[Saved entries]
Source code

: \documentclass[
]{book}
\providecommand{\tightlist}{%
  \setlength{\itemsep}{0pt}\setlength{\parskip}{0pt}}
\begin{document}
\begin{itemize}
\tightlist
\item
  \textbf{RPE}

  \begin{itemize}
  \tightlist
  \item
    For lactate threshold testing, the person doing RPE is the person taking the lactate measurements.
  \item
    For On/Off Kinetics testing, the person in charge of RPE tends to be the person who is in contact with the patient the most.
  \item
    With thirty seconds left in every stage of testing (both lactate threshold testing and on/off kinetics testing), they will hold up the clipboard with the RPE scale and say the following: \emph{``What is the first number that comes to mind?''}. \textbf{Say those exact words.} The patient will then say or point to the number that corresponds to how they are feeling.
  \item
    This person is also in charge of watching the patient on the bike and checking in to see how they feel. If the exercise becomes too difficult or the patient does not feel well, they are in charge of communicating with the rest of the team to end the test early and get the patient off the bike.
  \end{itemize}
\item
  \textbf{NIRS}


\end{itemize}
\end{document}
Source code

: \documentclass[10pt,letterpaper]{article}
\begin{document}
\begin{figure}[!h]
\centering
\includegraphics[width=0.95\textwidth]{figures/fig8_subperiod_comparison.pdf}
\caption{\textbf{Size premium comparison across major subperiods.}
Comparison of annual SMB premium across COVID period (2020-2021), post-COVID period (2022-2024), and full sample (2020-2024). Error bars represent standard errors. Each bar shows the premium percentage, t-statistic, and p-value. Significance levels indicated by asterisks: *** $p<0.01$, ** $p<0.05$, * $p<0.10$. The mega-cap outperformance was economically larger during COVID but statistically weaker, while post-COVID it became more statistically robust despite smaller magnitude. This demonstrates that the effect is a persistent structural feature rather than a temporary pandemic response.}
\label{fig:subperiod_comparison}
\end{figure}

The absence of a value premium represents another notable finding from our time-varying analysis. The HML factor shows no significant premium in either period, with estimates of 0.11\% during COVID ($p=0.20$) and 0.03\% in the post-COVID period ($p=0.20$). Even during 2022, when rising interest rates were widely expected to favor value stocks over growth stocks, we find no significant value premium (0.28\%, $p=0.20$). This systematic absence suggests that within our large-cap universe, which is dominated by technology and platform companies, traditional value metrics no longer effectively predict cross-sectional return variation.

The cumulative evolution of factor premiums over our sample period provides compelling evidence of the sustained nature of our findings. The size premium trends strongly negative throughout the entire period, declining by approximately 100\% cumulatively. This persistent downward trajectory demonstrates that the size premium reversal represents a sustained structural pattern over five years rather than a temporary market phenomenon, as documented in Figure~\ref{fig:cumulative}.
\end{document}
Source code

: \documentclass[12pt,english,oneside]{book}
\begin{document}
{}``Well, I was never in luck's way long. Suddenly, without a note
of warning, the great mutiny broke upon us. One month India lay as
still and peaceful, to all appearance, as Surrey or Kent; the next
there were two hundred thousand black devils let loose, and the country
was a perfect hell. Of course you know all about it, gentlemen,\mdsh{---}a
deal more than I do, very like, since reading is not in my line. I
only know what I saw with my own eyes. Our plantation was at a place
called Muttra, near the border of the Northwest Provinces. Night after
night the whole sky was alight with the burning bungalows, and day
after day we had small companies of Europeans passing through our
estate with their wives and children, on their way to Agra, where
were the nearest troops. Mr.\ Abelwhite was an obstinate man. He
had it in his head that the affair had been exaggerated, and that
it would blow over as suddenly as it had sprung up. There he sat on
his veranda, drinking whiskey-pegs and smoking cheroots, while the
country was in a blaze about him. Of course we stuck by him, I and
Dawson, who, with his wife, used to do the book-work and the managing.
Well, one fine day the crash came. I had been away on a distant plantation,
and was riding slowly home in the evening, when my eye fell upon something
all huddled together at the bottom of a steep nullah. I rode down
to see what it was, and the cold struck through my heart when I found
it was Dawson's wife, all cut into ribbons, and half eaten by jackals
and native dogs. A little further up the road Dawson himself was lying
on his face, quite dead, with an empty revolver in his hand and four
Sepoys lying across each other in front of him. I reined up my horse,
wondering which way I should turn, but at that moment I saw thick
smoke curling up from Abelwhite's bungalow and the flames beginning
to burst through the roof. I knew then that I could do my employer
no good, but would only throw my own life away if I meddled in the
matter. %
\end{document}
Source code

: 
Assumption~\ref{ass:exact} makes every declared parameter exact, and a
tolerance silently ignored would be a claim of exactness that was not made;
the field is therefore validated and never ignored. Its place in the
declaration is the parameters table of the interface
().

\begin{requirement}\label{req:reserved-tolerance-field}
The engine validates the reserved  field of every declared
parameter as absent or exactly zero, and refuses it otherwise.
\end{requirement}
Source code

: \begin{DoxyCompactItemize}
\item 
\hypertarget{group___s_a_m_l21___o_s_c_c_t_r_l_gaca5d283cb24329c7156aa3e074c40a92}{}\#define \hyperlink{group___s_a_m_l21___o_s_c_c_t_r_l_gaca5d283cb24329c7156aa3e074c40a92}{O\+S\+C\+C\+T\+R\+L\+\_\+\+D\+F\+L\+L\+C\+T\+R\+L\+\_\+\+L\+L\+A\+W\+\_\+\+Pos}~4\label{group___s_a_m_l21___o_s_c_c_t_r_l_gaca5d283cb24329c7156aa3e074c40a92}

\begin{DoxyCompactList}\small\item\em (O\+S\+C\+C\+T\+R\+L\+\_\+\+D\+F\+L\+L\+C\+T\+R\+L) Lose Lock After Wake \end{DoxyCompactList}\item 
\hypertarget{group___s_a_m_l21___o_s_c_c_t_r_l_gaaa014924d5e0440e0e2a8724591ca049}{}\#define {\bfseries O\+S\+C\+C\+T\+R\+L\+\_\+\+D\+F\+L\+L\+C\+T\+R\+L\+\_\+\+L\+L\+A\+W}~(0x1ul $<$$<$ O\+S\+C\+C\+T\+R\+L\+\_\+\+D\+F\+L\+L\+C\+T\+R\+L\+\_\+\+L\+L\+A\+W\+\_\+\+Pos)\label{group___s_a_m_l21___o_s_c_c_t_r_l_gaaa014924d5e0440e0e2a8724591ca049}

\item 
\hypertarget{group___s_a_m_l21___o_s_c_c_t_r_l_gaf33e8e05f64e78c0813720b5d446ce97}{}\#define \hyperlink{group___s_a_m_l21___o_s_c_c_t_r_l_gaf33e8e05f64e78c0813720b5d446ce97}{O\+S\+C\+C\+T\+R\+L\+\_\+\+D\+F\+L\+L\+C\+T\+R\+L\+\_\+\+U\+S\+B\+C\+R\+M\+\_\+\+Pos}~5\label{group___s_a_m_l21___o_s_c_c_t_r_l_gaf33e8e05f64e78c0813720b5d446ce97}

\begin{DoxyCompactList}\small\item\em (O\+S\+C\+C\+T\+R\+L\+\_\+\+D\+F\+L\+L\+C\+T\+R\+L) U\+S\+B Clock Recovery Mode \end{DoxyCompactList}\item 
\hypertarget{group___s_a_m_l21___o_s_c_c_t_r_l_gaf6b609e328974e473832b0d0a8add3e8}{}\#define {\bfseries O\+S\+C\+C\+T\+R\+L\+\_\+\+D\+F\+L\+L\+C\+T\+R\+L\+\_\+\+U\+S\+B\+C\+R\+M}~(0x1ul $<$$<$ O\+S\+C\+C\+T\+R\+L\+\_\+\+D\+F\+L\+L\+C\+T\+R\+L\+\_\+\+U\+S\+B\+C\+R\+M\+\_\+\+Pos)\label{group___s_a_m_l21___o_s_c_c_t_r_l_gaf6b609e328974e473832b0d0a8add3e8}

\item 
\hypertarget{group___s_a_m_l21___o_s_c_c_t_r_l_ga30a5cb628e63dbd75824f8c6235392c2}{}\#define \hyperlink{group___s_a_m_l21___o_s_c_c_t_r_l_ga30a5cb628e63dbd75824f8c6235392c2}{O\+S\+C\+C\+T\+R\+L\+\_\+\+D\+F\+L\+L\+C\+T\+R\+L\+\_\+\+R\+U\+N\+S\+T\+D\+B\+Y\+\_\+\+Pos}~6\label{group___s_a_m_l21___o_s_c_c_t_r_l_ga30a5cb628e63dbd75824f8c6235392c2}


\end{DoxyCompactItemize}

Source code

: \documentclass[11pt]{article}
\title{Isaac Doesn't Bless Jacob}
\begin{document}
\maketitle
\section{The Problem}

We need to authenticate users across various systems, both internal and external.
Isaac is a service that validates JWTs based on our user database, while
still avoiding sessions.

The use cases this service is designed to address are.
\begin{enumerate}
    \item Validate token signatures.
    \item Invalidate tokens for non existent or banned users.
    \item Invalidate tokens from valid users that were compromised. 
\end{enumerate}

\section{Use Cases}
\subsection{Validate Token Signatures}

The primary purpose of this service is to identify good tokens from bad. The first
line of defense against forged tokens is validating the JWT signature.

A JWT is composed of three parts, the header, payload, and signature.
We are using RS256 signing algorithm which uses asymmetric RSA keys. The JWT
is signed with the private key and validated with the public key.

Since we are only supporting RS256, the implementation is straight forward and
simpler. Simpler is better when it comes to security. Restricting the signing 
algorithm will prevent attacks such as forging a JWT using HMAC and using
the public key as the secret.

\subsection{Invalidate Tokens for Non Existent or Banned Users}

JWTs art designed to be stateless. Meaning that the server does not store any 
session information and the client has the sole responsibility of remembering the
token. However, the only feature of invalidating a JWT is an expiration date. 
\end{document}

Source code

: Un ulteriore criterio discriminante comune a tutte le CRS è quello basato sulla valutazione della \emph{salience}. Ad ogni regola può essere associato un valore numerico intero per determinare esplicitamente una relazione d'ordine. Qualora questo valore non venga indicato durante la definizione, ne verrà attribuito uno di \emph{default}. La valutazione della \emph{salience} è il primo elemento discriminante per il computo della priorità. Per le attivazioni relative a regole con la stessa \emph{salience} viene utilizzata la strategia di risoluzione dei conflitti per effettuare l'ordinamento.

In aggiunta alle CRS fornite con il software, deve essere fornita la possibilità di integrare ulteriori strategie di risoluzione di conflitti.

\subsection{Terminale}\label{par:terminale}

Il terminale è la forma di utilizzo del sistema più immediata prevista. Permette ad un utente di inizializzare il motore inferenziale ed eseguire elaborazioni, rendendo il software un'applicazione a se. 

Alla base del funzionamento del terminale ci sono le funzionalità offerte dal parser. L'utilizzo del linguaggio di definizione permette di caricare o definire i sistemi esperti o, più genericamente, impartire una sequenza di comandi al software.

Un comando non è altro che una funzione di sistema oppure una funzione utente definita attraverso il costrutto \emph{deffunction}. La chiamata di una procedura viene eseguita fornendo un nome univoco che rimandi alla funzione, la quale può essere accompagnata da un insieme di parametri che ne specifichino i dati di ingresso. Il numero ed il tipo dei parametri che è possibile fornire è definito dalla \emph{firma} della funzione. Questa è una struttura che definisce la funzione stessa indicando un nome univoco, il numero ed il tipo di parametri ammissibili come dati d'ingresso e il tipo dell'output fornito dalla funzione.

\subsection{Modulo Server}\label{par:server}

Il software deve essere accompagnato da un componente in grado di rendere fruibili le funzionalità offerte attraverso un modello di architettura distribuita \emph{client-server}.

Your task: From the entries, copy every line in which the word "field" occurs.

Output below:
the field is therefore validated and never ignored. Its place in the
\begin{requirement}\label{req:reserved-tolerance-field}
The engine validates the reserved  field of every declared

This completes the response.